The results may offer useful prognostic information for clinicians, families, and older patients. For example, the significant predictors from the current meta-analyses could be converted into a practical screening tool of NH admission risk. A series of single dichotomous codes (1 = yes; 0 = no) could be applied for each indicator and then further weighted according to the effect size reported here. Summing these numbers and standardizing the sum would create a "risk score" on a 0–10 metric that offers guidance as to whether a geriatric patient is at risk for NH entry in the future. An almost identical algorithm has been utilized to predict NH admission in a smaller, clinic-based sample of persons with Alzheimer's disease where presence of a particular risk factor was calculated (i.e., the "value;" 1 = present; 0 = absent) and multiplied with the coefficient value of that risk factor as a weight (derived from Cox regression models) [16
]. The products of the values and weights were then summed, and this value was successfully applied as a prognostic tool to predict NH care and death among a second, validation sample of individuals with Alzheimer's disease. Relying on published data for this meta-analysis did not allow us to test the predictive accuracy of this proposed prognostic index because individual level data were not available to model. The next step in testing such a tool is to apply it to individual patient data [20
] across nationally representative samples (e.g., the publicly available data sources described in Table ) and determine its specificity and sensitivity to NH admission over various follow-up intervals, thus offering empirical evidence for its efficacy as a screening tool for risk of NH entry. It is important to note that similar tools used to predict clinical outcomes such as hospital admission have explained areas under receiver operant curves of .70 or below [49
]. This suggests that creating risk prognostic tools are helpful for population- or group-based planning strategies but less advantageous for individual clinical decision-making.
Approaching the prediction of future NH admission in terms of a threshold model may provide improved accounting of risk.
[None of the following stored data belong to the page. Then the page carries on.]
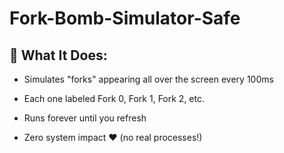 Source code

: # Fork-Bomb-Simulator-Safe

## 🎥 What It Does:

- Simulates "forks" appearing all over the screen every 100ms

- Each one labeled Fork 0, Fork 1, Fork 2, etc.

- Runs forever until you refresh

- Zero system impact ❤️ (no real processes!)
Studies that have incorporated cut-points on functional or cognitive variables have generally accounted for greater variance in NH entry (Cox-Snell R2
of .40–.42) [21
] and the results of this meta-analysis confirm such an approach when identifying the presence or absence of risk factors for inclusion in predictive algorithms. However, a considerable amount of unexplained variance in the prediction of NH admission still remains in many studies. Predictions across several years are always risky because too many intervening events may occur. Nonetheless, adapting more complex conceptual models that differentiate between long-term predictors and immediate crisis events may illuminate the process leading to immediate or future NH entry, and may inform clinicians of the need to direct patients to early community-based service use (when distal predictors such as those presented here are identified) or develop immediate care plans for those at impending risk of NH admission.
Future descriptive and clinical research could approach NH placement as less of an endpoint and instead as an important transition where timing of NH admission, type and characteristics of the institution, and preplacement factors all operate to influence outcomes after admission. Relatively little research has explored these issues or has considered data at these variable levels of analysis when examining the impact of the NH transition on key health outcomes [4
]. By building research in this area, future clinical efforts could not only strive to delay placement, but also improve patient and family outcomes if such an event must occur.